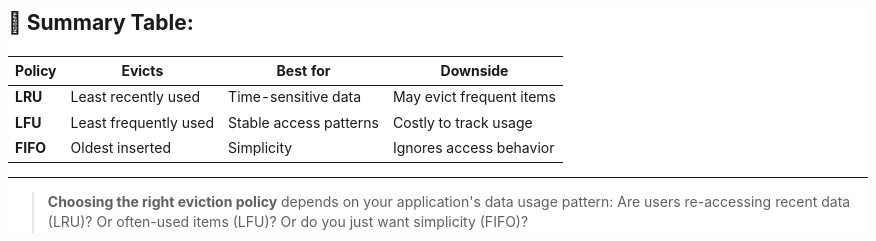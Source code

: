
## 📌 Summary Table:

| Policy   | Evicts                | Best for               | Downside                 |
| -------- | --------------------- | ---------------------- | ------------------------ |
| **LRU**  | Least recently used   | Time-sensitive data    | May evict frequent items |
| **LFU**  | Least frequently used | Stable access patterns | Costly to track usage    |
| **FIFO** | Oldest inserted       | Simplicity             | Ignores access behavior  |

---

> **Choosing the right eviction policy** depends on your application's data usage pattern:
> Are users re-accessing recent data (LRU)? Or often-used items (LFU)? Or do you just want simplicity (FIFO)?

Aim of the task → The task calls for every line of the material that contains the string "items".

Finished task →
| **LRU**  | Least recently used   | Time-sensitive data    | May evict frequent items |
> Are users re-accessing recent data (LRU)? Or often-used items (LFU)? Or do you just want simplicity (FIFO)?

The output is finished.